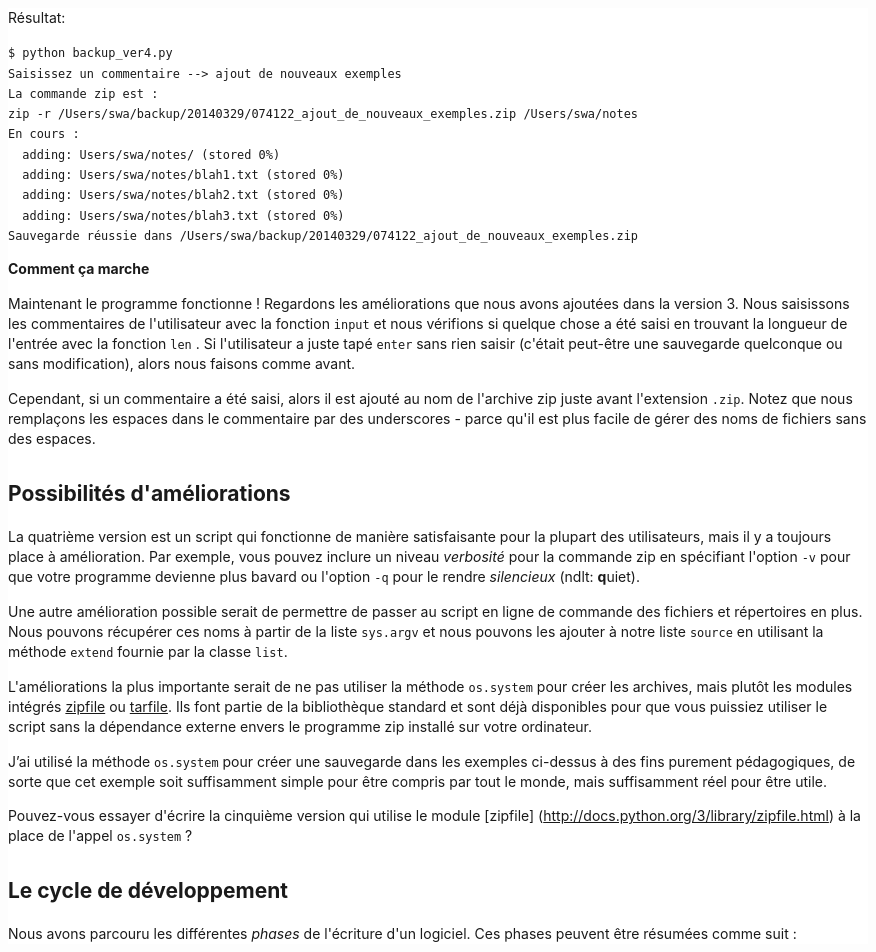 Résultat:

```
$ python backup_ver4.py
Saisissez un commentaire --> ajout de nouveaux exemples
La commande zip est :
zip -r /Users/swa/backup/20140329/074122_ajout_de_nouveaux_exemples.zip /Users/swa/notes
En cours :
  adding: Users/swa/notes/ (stored 0%)
  adding: Users/swa/notes/blah1.txt (stored 0%)
  adding: Users/swa/notes/blah2.txt (stored 0%)
  adding: Users/swa/notes/blah3.txt (stored 0%)
Sauvegarde réussie dans /Users/swa/backup/20140329/074122_ajout_de_nouveaux_exemples.zip
```

**Comment ça marche**

Maintenant le programme fonctionne ! Regardons les améliorations que nous avons ajoutées dans la version 3. Nous saisissons les commentaires de l'utilisateur avec la fonction `input` et nous vérifions si quelque chose a été saisi en trouvant la longueur de l'entrée avec la fonction `len` . Si l'utilisateur a juste tapé `enter` sans rien saisir (c'était peut-être une sauvegarde quelconque ou sans modification), alors nous faisons comme avant.

Cependant, si un commentaire a été saisi, alors il est ajouté au nom de l'archive zip juste avant l'extension `.zip`. Notez que nous remplaçons les espaces dans le commentaire par des underscores - parce qu'il est plus facile de gérer des noms de fichiers sans des espaces.

## Possibilités d'améliorations

La quatrième version est un script qui fonctionne de manière satisfaisante pour la plupart des utilisateurs, mais il y a toujours place à amélioration. Par exemple, vous pouvez inclure un niveau _verbosité_ pour la commande zip en spécifiant l'option `-v` pour que votre programme devienne plus bavard ou l'option `-q` pour le rendre _silencieux_ (ndlt: **q**uiet).

Une autre amélioration possible serait de permettre de passer au script en ligne de commande des fichiers et répertoires en plus. Nous pouvons récupérer ces noms à partir de la liste `sys.argv` et nous pouvons les ajouter à notre liste `source` en utilisant la méthode `extend` fournie par la classe `list`.

L'améliorations la plus importante serait de ne pas utiliser la méthode `os.system` pour créer les archives, mais plutôt les modules intégrés [zipfile](http://docs.python.org/3/library/zipfile.html) ou [tarfile]( http://docs.python.org/3/library/tarfile.html). Ils font partie de la bibliothèque standard et sont déjà disponibles pour que vous puissiez utiliser le script sans la dépendance externe envers le programme zip installé sur votre ordinateur.

J’ai utilisé la méthode `os.system` pour créer une sauvegarde dans les exemples ci-dessus à des fins purement pédagogiques, de sorte que cet exemple soit suffisamment simple pour être compris par tout le monde, mais suffisamment réel pour être utile.

Pouvez-vous essayer d'écrire la cinquième version qui utilise le module [zipfile] (http://docs.python.org/3/library/zipfile.html) à la place de l'appel `os.system` ?

## Le cycle de développement

Nous avons parcouru les différentes *phases* de l'écriture d'un logiciel. Ces phases peuvent être résumées comme suit :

▶ **Task details**:
The images are to be left out while the entries are written out exactly.

▶ **Output below**:
 Résultat:

```
$ python backup_ver4.py
Saisissez un commentaire --> ajout de nouveaux exemples
La commande zip est :
zip -r /Users/swa/backup/20140329/074122_ajout_de_nouveaux_exemples.zip /Users/swa/notes
En cours :
  adding: Users/swa/notes/ (stored 0%)
  adding: Users/swa/notes/blah1.txt (stored 0%)
  adding: Users/swa/notes/blah2.txt (stored 0%)
  adding: Users/swa/notes/blah3.txt (stored 0%)
Sauvegarde réussie dans /Users/swa/backup/20140329/074122_ajout_de_nouveaux_exemples.zip
```

**Comment ça marche**

Maintenant le programme fonctionne ! Regardons les améliorations que nous avons ajoutées dans la version 3. Nous saisissons les commentaires de l'utilisateur avec la fonction `input` et nous vérifions si quelque chose a été saisi en trouvant la longueur de l'entrée avec la fonction `len` . Si l'utilisateur a juste tapé `enter` sans rien saisir (c'était peut-être une sauvegarde quelconque ou sans modification), alors nous faisons comme avant.

Cependant, si un commentaire a été saisi, alors il est ajouté au nom de l'archive zip juste avant l'extension `.zip`. Notez que nous remplaçons les espaces dans le commentaire par des underscores - parce qu'il est plus facile de gérer des noms de fichiers sans des espaces.

## Possibilités d'améliorations

La quatrième version est un script qui fonctionne de manière satisfaisante pour la plupart des utilisateurs, mais il y a toujours place à amélioration. Par exemple, vous pouvez inclure un niveau _verbosité_ pour la commande zip en spécifiant l'option `-v` pour que votre programme devienne plus bavard ou l'option `-q` pour le rendre _silencieux_ (ndlt: **q**uiet).

Une autre amélioration possible serait de permettre de passer au script en ligne de commande des fichiers et répertoires en plus. Nous pouvons récupérer ces noms à partir de la liste `sys.argv` et nous pouvons les ajouter à notre liste `source` en utilisant la méthode `extend` fournie par la classe `list`.

L'améliorations la plus importante serait de ne pas utiliser la méthode `os.system` pour créer les archives, mais plutôt les modules intégrés [zipfile](http://docs.python.org/3/library/zipfile.html) ou [tarfile]( http://docs.python.org/3/library/tarfile.html). Ils font partie de la bibliothèque standard et sont déjà disponibles pour que vous puissiez utiliser le script sans la dépendance externe envers le programme zip installé sur votre ordinateur.

J’ai utilisé la méthode `os.system` pour créer une sauvegarde dans les exemples ci-dessus à des fins purement pédagogiques, de sorte que cet exemple soit suffisamment simple pour être compris par tout le monde, mais suffisamment réel pour être utile.

Pouvez-vous essayer d'écrire la cinquième version qui utilise le module [zipfile] (http://docs.python.org/3/library/zipfile.html) à la place de l'appel `os.system` ?

## Le cycle de développement

Nous avons parcouru les différentes *phases* de l'écriture d'un logiciel. Ces phases peuvent être résumées comme suit :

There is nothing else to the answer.